Backed by broad support from national and state doctor groups, the American Medical Association is launching a renewed push to curb gun violence and mobilize physicians to lobby Congress for legislation doctors say is long overdue.
The AMA’s policy-making House of Delegates Tuesday endorsed several gun control measures including renewed support for banning assault weapons and bump stocks and raising the legal age to 21 for purchasing firearms and munitions.
Capping a week of debate, the AMA’s new policies put the group’s considerable lobbying clout behind legislation heading into November’s mid-term elections when gun control is expected to be a key issue in the wake of school shootings across the country this year.
“Gun violence in America is a public health crisis,” AMA president Dr. David O. Barbe said in a speech to delegates earlier this week.
The AMA has been updating and adding measures to its gun control and public safety agenda for the last two years, but it apparently hasn’t been enough given no movement by the Republican-led Congress in Washington. Several measures were considered at this week’s AMA meeting in Chicago which members described “unprecedented.”

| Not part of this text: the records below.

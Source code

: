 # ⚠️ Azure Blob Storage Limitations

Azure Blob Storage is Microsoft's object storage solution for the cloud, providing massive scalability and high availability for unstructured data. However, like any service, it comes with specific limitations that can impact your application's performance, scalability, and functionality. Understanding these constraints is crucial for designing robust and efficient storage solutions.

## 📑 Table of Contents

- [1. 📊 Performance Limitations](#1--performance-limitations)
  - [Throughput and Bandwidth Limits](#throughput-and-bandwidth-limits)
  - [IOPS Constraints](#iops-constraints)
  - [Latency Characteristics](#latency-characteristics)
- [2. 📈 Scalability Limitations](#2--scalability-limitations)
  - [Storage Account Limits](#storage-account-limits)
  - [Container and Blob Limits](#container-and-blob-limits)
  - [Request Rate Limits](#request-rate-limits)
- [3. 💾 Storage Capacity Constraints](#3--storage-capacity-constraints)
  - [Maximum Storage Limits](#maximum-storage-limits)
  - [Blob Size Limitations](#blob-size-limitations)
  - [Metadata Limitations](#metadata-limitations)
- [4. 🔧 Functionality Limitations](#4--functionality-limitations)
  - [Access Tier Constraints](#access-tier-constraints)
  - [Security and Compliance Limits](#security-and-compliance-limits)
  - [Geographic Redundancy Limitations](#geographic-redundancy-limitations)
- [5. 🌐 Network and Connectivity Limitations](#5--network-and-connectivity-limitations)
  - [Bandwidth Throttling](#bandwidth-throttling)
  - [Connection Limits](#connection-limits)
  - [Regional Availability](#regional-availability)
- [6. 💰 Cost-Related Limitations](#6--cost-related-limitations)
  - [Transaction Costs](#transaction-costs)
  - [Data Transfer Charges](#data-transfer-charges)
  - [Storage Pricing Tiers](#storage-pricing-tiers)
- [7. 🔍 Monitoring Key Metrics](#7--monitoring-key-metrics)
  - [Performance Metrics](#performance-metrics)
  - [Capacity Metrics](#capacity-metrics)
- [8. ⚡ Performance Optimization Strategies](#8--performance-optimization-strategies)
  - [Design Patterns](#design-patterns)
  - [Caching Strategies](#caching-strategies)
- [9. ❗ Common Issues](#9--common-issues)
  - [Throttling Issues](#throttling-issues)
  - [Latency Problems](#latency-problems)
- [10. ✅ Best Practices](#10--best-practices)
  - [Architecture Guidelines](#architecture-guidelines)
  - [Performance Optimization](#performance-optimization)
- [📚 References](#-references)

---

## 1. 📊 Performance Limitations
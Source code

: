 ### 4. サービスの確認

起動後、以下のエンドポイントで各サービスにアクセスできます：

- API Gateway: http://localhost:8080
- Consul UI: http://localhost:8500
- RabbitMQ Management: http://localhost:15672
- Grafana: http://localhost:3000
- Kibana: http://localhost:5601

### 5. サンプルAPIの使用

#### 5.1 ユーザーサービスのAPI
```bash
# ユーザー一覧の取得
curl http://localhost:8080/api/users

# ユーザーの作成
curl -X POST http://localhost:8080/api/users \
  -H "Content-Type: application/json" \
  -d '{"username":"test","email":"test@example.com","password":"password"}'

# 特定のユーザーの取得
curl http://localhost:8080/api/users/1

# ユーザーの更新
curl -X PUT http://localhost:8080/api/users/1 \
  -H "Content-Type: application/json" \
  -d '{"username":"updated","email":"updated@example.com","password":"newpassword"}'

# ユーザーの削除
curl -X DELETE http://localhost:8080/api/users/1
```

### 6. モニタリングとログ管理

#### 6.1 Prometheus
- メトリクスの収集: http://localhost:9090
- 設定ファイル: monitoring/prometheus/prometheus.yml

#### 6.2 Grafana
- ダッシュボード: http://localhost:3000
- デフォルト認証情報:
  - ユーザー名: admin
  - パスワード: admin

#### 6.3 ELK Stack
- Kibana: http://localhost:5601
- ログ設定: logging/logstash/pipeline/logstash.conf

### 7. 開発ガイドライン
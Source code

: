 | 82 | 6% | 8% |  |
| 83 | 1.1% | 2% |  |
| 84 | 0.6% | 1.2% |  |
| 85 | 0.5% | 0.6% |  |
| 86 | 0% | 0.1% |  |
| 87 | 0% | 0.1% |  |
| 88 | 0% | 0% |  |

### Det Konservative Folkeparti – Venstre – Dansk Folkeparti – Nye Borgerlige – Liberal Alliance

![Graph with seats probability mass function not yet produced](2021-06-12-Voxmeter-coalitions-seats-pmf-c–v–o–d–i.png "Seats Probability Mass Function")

“In the two years that have passed, we have been horrified by yet more carnage: in Parkland, Sutherland Springs, Santa Fe and Las Vegas,” Barbe said. “And those are just a few of the incidents that made headlines. On average, violence claims the lives of nearly 100 people a day in the United States.”
Among the other measures the AMA said it now supports include:
- advocating for schools as gun-free zones
- removing firearms from high-risk individuals
- supporting increase in legal age of purchasing ammunition and firearms from 18 to 21
“In emergency rooms across the country, the carnage of gun violence has become a too routine experience,” AMA ‘s Barbe said Tuesday. “Every day, physicians are treating suicide victims, victims of domestic partner violence, and men and women simply in the wrong place at the wrong time. It doesn’t have to be this way, and we urge lawmakers to act.”
The AMA’s House of Delegates includes representation from most national specialty doctor groups as well as delegations from every U.S. state. Its moves are the latest in an increasing outcry from health professionals who see U.S. gun violence as a health epidemic.
Two years ago, seven of the largest health organizations, including the American College of Physicians, the American Academy of Family Physicians and the American College of Surgeons outlined an elaborate “call to action” with recommendations on how to curb gun violence. The groups said its recommendations are “constitutionally sound.”